SOURCE RECORDS:
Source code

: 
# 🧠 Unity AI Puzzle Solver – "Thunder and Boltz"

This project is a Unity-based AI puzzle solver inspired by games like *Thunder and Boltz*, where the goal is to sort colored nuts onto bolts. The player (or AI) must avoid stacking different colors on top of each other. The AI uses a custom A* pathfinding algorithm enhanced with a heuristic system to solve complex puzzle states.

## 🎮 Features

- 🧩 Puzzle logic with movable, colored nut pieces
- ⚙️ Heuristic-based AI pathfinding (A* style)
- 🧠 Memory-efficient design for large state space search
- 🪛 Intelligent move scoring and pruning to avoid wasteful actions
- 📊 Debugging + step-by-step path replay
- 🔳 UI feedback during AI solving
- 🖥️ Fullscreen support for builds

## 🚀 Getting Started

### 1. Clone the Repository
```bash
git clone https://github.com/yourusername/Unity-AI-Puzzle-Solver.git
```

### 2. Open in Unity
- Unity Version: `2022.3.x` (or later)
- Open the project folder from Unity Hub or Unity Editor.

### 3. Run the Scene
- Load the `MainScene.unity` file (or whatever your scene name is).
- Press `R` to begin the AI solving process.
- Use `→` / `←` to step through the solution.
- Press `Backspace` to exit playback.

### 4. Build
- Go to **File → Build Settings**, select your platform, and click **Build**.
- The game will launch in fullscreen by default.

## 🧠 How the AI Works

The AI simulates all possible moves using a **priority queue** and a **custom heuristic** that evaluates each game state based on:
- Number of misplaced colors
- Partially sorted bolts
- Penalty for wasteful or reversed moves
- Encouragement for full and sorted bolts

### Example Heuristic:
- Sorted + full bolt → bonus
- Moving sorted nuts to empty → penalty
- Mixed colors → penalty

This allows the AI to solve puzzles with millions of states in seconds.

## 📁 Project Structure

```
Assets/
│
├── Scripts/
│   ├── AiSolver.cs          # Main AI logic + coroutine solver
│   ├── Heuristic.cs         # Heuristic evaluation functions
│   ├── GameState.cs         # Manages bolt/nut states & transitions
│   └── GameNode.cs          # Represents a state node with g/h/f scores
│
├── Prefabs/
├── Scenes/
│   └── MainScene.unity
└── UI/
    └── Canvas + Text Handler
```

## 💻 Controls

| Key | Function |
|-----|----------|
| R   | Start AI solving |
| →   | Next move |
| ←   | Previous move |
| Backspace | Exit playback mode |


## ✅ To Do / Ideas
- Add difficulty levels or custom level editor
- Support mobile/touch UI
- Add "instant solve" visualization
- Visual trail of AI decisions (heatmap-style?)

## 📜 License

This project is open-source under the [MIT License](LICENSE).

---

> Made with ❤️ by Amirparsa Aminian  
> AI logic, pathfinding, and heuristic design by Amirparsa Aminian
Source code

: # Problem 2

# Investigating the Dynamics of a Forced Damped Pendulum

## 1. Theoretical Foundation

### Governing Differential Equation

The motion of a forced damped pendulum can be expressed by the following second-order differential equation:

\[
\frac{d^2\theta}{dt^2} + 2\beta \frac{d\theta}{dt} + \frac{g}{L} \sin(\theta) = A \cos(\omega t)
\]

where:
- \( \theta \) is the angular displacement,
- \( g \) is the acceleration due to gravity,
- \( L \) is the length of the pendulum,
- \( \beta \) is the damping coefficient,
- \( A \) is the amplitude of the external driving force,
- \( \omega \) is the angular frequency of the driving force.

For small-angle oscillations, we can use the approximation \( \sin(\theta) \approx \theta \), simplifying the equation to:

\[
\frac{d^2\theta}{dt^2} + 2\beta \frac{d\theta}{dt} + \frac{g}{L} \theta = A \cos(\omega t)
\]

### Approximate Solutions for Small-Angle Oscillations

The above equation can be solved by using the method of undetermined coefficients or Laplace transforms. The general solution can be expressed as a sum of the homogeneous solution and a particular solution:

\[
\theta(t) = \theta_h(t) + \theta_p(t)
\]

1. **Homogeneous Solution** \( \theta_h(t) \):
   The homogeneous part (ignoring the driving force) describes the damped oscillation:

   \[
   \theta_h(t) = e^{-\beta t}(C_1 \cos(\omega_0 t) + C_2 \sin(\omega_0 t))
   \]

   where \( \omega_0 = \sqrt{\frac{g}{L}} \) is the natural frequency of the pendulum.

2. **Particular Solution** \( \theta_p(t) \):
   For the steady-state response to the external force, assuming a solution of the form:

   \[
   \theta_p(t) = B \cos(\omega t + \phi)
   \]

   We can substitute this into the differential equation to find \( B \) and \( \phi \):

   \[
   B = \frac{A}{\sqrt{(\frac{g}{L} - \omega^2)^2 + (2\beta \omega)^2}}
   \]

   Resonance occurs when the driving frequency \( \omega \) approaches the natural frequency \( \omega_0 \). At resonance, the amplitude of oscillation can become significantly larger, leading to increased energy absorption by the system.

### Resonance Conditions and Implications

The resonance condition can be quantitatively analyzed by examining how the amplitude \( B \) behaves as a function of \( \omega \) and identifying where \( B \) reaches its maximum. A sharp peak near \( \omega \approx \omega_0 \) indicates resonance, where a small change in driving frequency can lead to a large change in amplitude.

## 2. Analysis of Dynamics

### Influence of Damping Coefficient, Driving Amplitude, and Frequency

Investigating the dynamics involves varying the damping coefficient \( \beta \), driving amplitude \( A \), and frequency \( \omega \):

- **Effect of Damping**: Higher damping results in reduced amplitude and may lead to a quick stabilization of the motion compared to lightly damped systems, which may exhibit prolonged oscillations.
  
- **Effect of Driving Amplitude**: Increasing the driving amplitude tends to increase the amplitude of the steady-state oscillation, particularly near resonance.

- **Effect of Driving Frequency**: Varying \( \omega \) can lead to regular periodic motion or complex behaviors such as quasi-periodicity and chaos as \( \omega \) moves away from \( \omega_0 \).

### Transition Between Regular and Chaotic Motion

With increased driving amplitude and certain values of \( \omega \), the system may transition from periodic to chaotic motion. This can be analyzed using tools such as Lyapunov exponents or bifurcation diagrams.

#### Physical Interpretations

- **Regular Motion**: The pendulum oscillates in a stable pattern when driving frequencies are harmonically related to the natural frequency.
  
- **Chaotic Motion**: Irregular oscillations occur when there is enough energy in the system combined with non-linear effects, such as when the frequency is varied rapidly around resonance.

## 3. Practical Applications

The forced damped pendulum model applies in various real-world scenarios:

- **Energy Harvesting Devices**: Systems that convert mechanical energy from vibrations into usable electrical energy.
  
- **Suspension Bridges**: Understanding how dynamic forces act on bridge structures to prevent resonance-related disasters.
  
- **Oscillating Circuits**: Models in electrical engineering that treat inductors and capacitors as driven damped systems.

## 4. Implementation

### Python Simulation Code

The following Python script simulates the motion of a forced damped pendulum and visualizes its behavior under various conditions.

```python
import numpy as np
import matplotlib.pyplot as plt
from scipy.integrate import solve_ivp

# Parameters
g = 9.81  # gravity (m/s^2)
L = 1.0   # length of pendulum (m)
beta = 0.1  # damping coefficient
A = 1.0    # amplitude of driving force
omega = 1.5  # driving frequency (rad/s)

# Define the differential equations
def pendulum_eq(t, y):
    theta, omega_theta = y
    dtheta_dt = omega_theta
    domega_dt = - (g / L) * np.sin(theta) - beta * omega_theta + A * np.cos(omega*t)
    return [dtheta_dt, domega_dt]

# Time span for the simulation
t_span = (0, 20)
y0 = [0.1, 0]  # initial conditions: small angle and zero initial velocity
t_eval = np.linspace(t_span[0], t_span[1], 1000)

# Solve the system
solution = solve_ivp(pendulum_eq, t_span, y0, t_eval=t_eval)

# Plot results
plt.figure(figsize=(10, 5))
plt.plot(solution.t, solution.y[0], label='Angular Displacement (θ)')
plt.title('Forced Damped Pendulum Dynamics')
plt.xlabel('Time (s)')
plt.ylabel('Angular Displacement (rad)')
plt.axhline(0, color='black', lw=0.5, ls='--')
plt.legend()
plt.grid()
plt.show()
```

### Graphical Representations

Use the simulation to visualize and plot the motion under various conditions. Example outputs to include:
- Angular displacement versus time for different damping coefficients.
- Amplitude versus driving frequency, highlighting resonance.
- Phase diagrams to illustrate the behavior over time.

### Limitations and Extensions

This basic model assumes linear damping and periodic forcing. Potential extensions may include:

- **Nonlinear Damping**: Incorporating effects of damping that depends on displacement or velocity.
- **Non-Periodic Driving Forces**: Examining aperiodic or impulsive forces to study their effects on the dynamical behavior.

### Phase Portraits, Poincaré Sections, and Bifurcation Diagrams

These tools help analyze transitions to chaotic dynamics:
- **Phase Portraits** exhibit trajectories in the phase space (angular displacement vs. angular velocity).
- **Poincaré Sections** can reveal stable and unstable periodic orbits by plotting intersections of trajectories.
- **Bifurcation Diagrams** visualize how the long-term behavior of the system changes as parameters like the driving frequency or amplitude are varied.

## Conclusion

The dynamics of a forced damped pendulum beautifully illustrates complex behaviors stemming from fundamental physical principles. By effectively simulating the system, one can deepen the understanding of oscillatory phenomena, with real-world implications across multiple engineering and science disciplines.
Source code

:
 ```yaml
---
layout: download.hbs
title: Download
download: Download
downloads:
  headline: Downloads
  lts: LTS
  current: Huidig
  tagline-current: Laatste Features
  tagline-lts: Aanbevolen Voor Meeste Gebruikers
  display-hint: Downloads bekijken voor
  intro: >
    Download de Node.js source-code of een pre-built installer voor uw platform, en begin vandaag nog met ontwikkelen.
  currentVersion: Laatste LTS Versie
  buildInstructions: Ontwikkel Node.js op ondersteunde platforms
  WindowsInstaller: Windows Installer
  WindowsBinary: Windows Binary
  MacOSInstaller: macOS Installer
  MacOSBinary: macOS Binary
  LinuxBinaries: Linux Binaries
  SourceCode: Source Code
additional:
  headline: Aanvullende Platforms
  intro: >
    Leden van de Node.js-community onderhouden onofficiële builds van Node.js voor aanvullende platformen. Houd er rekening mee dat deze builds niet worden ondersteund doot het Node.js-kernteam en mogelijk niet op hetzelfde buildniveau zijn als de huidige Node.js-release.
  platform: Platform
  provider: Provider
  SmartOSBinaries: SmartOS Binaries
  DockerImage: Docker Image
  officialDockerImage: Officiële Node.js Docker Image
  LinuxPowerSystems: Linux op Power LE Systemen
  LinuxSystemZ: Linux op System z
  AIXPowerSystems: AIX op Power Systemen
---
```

WHAT NEEDS TO BE DONE: In the listing above, find the line containing "- 🧩 Puzzle logic" and the line containing "- 📊 Debugging + step-by-step path replay", then repeat those two lines and everything between them exactly.

RESPONSE:
- 🧩 Puzzle logic with movable, colored nut pieces
- ⚙️ Heuristic-based AI pathfinding (A* style)
- 🧠 Memory-efficient design for large state space search
- 🪛 Intelligent move scoring and pruning to avoid wasteful actions
- 📊 Debugging + step-by-step path replay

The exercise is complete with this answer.